Bengt Richter wrote:
> If we had a way to effect an override of a specific instance's attribute
> accesses
> to make certain attribute names act as if they were defined in
> type(instance), and
> if we could do this with function instances, and if function local accesses
> would
> check if names were one of the ones specified for the function instance being
> called,
> then we could define locally named constants etc like properties.
>
> The general mechanism would be that instance.__classvars__ if present would
> make
Nah... you're not nearly going far enough with this. I'd suggest a full
unification of "names" and "attributes." This would also enhance
lexical scoping and allow an "outer" keyword to set values in an outer
namespace without doing royally weird stuff.

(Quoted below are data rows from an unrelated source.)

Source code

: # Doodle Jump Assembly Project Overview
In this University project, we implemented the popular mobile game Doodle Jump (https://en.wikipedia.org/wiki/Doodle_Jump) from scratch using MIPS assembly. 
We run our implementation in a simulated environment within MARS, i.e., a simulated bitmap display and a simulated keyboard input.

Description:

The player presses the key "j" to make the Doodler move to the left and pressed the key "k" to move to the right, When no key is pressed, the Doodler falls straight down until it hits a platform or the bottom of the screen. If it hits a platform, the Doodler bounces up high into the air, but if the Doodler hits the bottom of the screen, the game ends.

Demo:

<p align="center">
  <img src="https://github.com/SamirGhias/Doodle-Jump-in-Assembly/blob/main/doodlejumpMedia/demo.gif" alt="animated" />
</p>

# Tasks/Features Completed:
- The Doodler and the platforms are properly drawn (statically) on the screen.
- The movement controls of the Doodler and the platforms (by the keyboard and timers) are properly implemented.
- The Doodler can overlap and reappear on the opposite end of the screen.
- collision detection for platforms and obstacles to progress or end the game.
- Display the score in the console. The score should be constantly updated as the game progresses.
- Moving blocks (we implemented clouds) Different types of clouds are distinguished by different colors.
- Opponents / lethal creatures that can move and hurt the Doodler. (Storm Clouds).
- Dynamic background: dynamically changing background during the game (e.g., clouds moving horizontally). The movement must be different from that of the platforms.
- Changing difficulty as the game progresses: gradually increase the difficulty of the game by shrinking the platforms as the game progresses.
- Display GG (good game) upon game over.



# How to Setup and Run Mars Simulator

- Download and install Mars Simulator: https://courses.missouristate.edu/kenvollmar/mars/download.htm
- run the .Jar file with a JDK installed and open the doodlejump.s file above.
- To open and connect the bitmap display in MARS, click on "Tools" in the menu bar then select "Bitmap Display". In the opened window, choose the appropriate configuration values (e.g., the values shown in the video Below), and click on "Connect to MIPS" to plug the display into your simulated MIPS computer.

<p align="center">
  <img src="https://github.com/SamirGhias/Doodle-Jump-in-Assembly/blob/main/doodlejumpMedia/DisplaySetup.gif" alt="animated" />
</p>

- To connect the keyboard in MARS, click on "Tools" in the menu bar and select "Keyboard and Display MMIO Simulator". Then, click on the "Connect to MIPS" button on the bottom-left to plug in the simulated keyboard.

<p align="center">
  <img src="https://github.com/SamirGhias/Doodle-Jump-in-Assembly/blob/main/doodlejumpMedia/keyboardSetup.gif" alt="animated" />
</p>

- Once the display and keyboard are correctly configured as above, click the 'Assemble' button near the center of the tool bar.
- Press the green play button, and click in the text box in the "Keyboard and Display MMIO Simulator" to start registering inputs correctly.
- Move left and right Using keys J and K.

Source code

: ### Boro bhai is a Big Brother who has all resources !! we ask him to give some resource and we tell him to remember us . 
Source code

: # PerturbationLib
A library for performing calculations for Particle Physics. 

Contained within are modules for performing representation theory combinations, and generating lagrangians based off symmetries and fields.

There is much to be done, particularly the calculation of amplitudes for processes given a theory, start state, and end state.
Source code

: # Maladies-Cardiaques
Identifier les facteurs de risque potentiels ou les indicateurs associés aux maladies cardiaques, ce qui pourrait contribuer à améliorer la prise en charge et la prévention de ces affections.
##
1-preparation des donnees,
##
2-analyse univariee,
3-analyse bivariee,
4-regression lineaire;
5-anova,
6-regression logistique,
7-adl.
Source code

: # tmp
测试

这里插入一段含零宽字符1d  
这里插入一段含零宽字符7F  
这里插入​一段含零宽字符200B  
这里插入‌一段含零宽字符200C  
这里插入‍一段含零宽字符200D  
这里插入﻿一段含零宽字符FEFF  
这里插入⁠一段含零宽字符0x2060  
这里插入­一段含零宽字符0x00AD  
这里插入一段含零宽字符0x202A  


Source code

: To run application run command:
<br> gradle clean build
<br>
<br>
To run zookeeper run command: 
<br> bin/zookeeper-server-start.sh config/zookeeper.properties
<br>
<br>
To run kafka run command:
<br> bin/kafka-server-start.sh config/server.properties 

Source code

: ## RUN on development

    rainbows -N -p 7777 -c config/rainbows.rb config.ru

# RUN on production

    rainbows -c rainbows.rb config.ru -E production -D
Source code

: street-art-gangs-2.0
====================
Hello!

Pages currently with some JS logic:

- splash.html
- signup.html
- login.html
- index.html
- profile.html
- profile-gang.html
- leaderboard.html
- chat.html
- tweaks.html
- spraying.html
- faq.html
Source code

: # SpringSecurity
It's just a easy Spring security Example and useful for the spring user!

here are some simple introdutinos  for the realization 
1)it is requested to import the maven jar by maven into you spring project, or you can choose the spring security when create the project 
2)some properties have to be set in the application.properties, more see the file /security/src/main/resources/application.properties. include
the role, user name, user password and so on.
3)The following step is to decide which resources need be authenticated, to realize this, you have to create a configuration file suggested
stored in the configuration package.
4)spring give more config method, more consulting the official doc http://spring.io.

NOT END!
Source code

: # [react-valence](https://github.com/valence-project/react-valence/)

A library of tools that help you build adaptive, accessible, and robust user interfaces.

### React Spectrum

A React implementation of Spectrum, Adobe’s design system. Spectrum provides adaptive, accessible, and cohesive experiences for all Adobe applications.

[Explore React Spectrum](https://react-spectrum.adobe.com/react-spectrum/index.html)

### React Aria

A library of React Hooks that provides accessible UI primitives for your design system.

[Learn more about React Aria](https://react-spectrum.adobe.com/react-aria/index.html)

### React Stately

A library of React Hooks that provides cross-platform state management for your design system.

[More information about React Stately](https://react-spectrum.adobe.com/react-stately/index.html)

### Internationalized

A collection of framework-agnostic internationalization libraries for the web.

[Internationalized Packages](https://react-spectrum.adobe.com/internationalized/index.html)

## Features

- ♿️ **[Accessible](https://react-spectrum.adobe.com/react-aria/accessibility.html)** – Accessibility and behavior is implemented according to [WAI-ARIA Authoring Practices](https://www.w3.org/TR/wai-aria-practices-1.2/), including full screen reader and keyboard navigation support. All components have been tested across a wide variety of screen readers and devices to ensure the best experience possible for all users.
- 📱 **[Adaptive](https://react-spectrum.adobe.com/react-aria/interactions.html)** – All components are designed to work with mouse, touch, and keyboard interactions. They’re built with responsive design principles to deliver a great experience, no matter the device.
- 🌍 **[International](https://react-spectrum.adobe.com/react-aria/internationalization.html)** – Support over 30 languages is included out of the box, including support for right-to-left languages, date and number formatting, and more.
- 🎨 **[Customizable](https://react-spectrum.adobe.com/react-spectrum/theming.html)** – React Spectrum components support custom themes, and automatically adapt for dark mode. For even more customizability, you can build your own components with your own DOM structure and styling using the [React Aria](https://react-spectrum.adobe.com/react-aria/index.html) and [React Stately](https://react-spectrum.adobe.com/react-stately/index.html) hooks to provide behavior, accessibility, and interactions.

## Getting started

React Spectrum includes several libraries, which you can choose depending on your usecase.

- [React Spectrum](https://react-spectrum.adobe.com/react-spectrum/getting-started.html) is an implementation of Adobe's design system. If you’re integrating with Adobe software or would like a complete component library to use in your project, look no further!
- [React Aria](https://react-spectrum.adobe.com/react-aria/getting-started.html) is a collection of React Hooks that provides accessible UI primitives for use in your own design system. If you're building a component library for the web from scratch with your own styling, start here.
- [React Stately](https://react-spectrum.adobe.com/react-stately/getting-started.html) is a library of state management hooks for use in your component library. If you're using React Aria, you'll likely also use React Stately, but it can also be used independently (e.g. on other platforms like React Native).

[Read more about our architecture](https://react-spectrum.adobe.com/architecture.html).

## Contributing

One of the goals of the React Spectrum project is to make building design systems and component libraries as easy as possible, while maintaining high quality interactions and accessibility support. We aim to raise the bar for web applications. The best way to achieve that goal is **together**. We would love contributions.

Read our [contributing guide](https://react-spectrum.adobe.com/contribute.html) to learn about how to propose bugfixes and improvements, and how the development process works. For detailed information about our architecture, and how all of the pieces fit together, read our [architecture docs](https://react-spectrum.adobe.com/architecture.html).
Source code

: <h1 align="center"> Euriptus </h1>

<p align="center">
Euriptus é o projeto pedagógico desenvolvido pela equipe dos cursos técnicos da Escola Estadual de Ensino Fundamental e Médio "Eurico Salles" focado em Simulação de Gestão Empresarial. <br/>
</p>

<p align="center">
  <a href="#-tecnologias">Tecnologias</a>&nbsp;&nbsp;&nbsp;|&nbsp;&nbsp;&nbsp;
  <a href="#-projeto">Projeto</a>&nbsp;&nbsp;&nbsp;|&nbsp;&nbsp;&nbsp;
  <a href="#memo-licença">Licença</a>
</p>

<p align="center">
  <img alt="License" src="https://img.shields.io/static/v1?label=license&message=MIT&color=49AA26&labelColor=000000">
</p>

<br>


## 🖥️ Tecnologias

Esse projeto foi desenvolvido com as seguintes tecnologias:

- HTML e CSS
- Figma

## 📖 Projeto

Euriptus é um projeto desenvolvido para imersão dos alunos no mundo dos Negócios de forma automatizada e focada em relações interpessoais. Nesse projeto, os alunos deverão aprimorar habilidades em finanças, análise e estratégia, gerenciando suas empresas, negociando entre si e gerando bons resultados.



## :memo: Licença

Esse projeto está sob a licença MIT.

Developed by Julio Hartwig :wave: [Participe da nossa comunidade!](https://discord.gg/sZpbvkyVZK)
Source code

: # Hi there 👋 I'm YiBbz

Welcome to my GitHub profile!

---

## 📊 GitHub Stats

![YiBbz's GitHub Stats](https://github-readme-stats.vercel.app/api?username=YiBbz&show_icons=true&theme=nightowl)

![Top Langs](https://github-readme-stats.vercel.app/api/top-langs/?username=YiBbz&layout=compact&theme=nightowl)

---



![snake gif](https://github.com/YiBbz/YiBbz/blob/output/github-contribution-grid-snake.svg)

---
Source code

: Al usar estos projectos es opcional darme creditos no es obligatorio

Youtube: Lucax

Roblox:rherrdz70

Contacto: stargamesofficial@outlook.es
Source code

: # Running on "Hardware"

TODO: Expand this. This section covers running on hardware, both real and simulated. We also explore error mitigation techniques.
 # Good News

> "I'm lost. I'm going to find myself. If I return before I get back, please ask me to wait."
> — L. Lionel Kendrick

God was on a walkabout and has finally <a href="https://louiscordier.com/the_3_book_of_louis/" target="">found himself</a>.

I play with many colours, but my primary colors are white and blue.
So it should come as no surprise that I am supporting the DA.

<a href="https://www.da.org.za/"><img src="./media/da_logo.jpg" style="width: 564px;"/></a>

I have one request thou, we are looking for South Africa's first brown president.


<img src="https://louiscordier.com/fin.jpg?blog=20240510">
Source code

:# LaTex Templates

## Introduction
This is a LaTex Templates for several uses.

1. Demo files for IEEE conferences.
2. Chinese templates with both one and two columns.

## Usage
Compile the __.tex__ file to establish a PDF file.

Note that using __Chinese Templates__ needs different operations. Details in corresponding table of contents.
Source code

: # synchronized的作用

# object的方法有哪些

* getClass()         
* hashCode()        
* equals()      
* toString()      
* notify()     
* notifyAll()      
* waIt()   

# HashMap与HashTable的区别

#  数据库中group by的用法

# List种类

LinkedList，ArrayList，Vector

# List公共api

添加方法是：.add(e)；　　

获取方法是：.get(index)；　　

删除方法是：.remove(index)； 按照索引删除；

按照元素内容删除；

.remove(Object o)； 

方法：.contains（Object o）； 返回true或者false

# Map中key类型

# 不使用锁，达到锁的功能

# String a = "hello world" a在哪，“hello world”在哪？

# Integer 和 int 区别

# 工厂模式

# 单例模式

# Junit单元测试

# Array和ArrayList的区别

In general, all lexical blocks which currently have a local namespace
(right now, modules and functions) would have a __namespace__ variable,
containing the current namespace object. Operations to get/set/delete
names would be exactly translated to getattr/setattr/delattrs. Getattrs
on a namespace that does not contain the relevant name recurse up the
chain of nested namespaces, to the global (module) namespace, which will
raise an AttributeError if not found.
This allows exact replication of current behaviour, with a couple
interesting twists:
1) i = i+1 with "i" in only an outer scope acutally works now; it uses
the outer scope "i" and creates a local "i" binding.
2) global variables are easily defined by a descriptor:
def global_var(name):
return property(
lambda self: getattr(self.global,name),
lambda (self, v): setattr(self.global,name,v),
lambda self: delattr(self.global,name),
"Global variable %s" % name)
3) "outer variables" under write access (outer x, x = 1) are also
well-defined by descriptor (exercise left for reader). No more weird
machinations involving a list in order to build an accumulator function,
for example. Indeed, this is probably the primary benefit.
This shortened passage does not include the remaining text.